*What is expected:* Every line of the material is to be reproduced verbatim.

*The records:*
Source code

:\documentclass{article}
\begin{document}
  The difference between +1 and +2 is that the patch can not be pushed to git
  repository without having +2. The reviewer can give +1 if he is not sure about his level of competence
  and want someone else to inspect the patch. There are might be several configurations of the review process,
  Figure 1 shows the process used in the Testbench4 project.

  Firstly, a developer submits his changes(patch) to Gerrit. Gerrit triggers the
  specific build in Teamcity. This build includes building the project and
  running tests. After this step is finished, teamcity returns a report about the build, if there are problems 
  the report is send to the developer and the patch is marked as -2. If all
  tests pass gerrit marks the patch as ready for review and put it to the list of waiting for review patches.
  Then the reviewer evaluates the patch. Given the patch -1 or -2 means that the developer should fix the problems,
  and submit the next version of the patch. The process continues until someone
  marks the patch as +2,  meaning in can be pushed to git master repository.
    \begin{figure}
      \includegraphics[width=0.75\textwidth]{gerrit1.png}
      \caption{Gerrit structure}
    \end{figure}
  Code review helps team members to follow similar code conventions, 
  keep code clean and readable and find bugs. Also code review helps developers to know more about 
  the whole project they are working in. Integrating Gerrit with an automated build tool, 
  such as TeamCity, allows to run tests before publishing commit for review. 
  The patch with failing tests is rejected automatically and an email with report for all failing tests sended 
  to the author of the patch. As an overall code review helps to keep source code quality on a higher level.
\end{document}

*Exercise response:*
Source code

:\documentclass{article}
\begin{document}
  The difference between +1 and +2 is that the patch can not be pushed to git
  repository without having +2. The reviewer can give +1 if he is not sure about his level of competence
  and want someone else to inspect the patch. There are might be several configurations of the review process,
  Figure 1 shows the process used in the Testbench4 project.

  Firstly, a developer submits his changes(patch) to Gerrit. Gerrit triggers the
  specific build in Teamcity. This build includes building the project and
  running tests. After this step is finished, teamcity returns a report about the build, if there are problems 
  the report is send to the developer and the patch is marked as -2. If all
  tests pass gerrit marks the patch as ready for review and put it to the list of waiting for review patches.
  Then the reviewer evaluates the patch. Given the patch -1 or -2 means that the developer should fix the problems,
  and submit the next version of the patch. The process continues until someone
  marks the patch as +2,  meaning in can be pushed to git master repository.
    \begin{figure}
      \includegraphics[width=0.75\textwidth]{gerrit1.png}
      \caption{Gerrit structure}
    \end{figure}
  Code review helps team members to follow similar code conventions, 
  keep code clean and readable and find bugs. Also code review helps developers to know more about 
  the whole project they are working in. Integrating Gerrit with an automated build tool, 
  such as TeamCity, allows to run tests before publishing commit for review. 
  The patch with failing tests is rejected automatically and an email with report for all failing tests sended 
  to the author of the patch. As an overall code review helps to keep source code quality on a higher level.
\end{document}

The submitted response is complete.